Search each line of the data for the word "Parte"; copy every line where it is found.

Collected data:
----

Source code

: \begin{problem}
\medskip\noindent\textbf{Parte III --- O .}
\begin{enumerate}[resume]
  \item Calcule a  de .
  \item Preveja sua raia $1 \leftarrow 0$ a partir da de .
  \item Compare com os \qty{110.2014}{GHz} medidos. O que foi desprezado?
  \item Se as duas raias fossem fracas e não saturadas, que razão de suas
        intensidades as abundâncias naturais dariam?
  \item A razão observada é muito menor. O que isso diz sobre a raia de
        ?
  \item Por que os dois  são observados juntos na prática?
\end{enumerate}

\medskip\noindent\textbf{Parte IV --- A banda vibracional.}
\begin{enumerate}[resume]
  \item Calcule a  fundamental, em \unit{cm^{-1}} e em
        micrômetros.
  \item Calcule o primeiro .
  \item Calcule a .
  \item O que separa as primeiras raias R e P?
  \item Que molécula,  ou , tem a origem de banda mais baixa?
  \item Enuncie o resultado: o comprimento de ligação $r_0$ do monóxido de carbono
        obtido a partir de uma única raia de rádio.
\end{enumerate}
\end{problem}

----

COMPLETED EXERCISE
\medskip\noindent\textbf{Parte III --- O .}
\medskip\noindent\textbf{Parte IV --- A banda vibracional.}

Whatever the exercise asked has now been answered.